__TASK REQUIREMENTS__:
Make an exact copy of the entries below and leave any picture out of it.

__MATERIAL PROVIDED__:
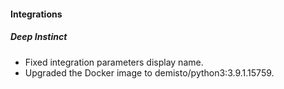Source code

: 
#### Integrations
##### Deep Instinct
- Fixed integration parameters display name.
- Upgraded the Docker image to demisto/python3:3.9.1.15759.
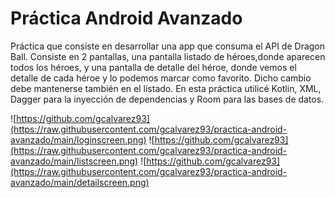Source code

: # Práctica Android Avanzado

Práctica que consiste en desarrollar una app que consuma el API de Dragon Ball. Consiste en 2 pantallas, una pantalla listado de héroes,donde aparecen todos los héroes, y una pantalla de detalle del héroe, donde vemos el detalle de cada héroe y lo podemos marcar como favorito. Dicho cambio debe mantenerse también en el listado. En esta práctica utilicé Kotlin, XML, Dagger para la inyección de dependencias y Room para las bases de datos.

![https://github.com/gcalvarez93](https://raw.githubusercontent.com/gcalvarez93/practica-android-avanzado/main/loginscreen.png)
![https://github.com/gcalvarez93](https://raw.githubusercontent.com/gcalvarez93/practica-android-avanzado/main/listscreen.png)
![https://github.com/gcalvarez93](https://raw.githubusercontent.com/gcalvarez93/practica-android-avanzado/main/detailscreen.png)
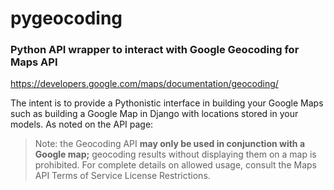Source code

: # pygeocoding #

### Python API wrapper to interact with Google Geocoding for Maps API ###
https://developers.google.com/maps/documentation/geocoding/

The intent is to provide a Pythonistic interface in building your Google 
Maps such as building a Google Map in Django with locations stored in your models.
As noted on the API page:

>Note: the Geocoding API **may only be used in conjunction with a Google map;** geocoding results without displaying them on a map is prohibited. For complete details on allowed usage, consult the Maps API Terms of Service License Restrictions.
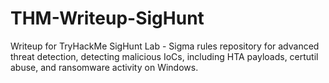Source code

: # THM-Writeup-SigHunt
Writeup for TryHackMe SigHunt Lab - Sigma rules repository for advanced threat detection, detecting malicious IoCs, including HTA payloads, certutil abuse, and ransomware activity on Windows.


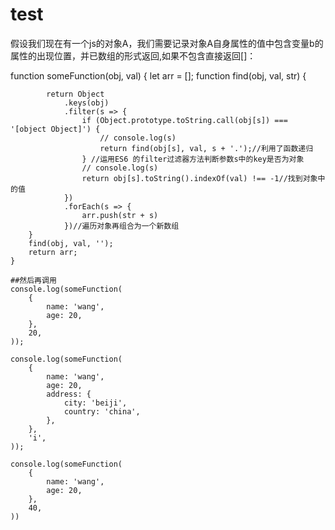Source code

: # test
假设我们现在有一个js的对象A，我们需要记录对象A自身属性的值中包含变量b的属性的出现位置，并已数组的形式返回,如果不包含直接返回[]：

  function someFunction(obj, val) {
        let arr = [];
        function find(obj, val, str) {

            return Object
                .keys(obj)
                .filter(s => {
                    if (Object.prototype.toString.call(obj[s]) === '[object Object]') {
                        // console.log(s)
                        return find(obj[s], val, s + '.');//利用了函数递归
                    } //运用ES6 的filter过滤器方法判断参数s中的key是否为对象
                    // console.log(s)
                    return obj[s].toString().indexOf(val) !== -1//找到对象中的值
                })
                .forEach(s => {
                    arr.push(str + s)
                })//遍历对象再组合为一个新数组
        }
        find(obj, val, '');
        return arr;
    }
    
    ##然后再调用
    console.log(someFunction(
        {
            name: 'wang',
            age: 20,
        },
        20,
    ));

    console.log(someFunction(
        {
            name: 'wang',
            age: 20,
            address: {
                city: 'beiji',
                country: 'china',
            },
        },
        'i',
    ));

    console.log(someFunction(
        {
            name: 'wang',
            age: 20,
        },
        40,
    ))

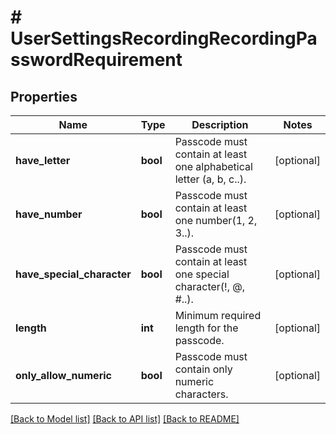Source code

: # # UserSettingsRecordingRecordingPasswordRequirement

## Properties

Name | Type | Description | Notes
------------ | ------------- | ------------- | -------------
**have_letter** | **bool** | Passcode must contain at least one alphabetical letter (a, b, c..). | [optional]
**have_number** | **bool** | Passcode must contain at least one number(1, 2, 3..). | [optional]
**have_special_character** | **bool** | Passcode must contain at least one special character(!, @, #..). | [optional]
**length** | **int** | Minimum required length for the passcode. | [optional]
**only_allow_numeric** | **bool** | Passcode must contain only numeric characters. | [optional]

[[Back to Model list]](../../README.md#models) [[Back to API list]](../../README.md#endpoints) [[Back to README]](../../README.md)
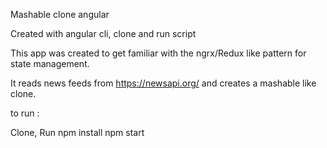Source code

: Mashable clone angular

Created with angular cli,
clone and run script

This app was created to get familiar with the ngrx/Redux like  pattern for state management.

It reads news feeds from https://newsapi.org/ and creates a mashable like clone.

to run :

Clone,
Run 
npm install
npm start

__OUTPUT FOR THIS TASK__:
Source code

: 
#### Integrations
##### Deep Instinct
- Fixed integration parameters display name.
- Upgraded the Docker image to demisto/python3:3.9.1.15759.
Source code

: # Práctica Android Avanzado

Práctica que consiste en desarrollar una app que consuma el API de Dragon Ball. Consiste en 2 pantallas, una pantalla listado de héroes,donde aparecen todos los héroes, y una pantalla de detalle del héroe, donde vemos el detalle de cada héroe y lo podemos marcar como favorito. Dicho cambio debe mantenerse también en el listado. En esta práctica utilicé Kotlin, XML, Dagger para la inyección de dependencias y Room para las bases de datos.

![https://github.com/gcalvarez93](https://raw.githubusercontent.com/gcalvarez93/practica-android-avanzado/main/loginscreen.png)
![https://github.com/gcalvarez93](https://raw.githubusercontent.com/gcalvarez93/practica-android-avanzado/main/listscreen.png)
![https://github.com/gcalvarez93](https://raw.githubusercontent.com/gcalvarez93/practica-android-avanzado/main/detailscreen.png)
Source code

: # pygeocoding #

### Python API wrapper to interact with Google Geocoding for Maps API ###
https://developers.google.com/maps/documentation/geocoding/

The intent is to provide a Pythonistic interface in building your Google 
Maps such as building a Google Map in Django with locations stored in your models.
As noted on the API page:

>Note: the Geocoding API **may only be used in conjunction with a Google map;** geocoding results without displaying them on a map is prohibited. For complete details on allowed usage, consult the Maps API Terms of Service License Restrictions.
Source code

: # THM-Writeup-SigHunt
Writeup for TryHackMe SigHunt Lab - Sigma rules repository for advanced threat detection, detecting malicious IoCs, including HTA payloads, certutil abuse, and ransomware activity on Windows.


Source code

: # test
假设我们现在有一个js的对象A，我们需要记录对象A自身属性的值中包含变量b的属性的出现位置，并已数组的形式返回,如果不包含直接返回[]：

  function someFunction(obj, val) {
        let arr = [];
        function find(obj, val, str) {

            return Object
                .keys(obj)
                .filter(s => {
                    if (Object.prototype.toString.call(obj[s]) === '[object Object]') {
                        // console.log(s)
                        return find(obj[s], val, s + '.');//利用了函数递归
                    } //运用ES6 的filter过滤器方法判断参数s中的key是否为对象
                    // console.log(s)
                    return obj[s].toString().indexOf(val) !== -1//找到对象中的值
                })
                .forEach(s => {
                    arr.push(str + s)
                })//遍历对象再组合为一个新数组
        }
        find(obj, val, '');
        return arr;
    }
    
    ##然后再调用
    console.log(someFunction(
        {
            name: 'wang',
            age: 20,
        },
        20,
    ));

    console.log(someFunction(
        {
            name: 'wang',
            age: 20,
            address: {
                city: 'beiji',
                country: 'china',
            },
        },
        'i',
    ));

    console.log(someFunction(
        {
            name: 'wang',
            age: 20,
        },
        40,
    ))

Source code

: # # UserSettingsRecordingRecordingPasswordRequirement

## Properties

Name | Type | Description | Notes
------------ | ------------- | ------------- | -------------
**have_letter** | **bool** | Passcode must contain at least one alphabetical letter (a, b, c..). | [optional]
**have_number** | **bool** | Passcode must contain at least one number(1, 2, 3..). | [optional]
**have_special_character** | **bool** | Passcode must contain at least one special character(!, @, #..). | [optional]
**length** | **int** | Minimum required length for the passcode. | [optional]
**only_allow_numeric** | **bool** | Passcode must contain only numeric characters. | [optional]

[[Back to Model list]](../../README.md#models) [[Back to API list]](../../README.md#endpoints) [[Back to README]](../../README.md)
Source code

: Mashable clone angular

Created with angular cli,
clone and run script

This app was created to get familiar with the ngrx/Redux like  pattern for state management.

It reads news feeds from https://newsapi.org/ and creates a mashable like clone.

to run :

Clone,
Run 
npm install
npm start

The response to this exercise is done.